Meczy mnie sumienie ,poniewaz ciazy na mnie grzech z przed lat i nigdy sie z niego nie wyspowiadalam i nie wiem jak mam teraz go wyznac. Otorz wspolzylam ze swoim obecnym juz mezem przed slubem, wiedzialam ze to jest grzech ale ze ciezki-nie.On byl moim pierwszym i jedynym,wtedy bylam mloda mialam 20 lat inny rozum i wstydzilam sie i balam wyznac ten grzech na spowiedzi sw.ale teraz wiem ze musze bo strasznie sie z tym czuje.I w zwiazku z tym chcialam zapytac czy przez te wszystkie lata przyjmowalam komunie swietokradzka,czy Pan Bog mi wybaczy?Czy dostane rozgrzeszenie,w sierpniu wybieram sie na pielgrzymke i chcialabym sie z tego wyspowiadac ,ale ja kto powiedziec?Blagam o pomoc .Bog zaplac.Malgosia.

Odpowiedź:

Jeśli jeszcze się Pani nie spowiadała, to proszę wszystko szczerze wyznać i przygotować się do ogólnego wyznania wszystkich grzechów od tamtej pory popełnionych.
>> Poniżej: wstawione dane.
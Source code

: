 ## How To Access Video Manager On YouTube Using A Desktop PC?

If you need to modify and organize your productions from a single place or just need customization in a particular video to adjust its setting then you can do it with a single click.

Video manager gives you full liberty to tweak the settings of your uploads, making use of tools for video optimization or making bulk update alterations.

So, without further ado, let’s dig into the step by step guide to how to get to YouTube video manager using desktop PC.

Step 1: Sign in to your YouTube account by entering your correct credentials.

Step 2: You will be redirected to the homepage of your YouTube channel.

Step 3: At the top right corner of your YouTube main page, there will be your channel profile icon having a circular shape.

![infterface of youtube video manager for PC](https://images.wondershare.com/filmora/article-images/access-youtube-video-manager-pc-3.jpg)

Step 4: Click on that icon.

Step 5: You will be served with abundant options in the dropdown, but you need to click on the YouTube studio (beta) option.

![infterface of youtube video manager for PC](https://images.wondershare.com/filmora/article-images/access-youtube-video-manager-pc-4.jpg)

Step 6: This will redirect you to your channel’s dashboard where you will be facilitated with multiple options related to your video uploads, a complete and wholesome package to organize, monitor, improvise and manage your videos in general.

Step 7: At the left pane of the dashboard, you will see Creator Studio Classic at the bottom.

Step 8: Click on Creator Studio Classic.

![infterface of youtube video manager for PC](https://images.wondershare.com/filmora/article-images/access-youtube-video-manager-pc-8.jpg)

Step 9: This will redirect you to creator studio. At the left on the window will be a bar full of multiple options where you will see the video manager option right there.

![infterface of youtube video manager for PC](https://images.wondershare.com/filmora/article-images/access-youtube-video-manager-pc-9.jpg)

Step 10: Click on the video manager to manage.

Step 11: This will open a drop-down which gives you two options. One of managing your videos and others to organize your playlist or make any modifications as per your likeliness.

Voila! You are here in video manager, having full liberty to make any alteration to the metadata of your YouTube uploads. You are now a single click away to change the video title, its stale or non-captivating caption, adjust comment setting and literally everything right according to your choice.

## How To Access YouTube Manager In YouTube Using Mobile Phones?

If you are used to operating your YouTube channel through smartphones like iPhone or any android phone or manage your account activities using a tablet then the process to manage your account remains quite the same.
Bo spowiednik może uznać, że to jednak było świętokradztwo. Na to zresztą wygląda. Proszę się jednak nie obawiać. Spowiedników raczej złości, jak ktoś próbuje coś ukrywać, niż jak szczerze przyznaje się do win. Przecież z tego, że człowiek jedna się z Bogiem chyba każdy porządny chrześcijanin się cieszy...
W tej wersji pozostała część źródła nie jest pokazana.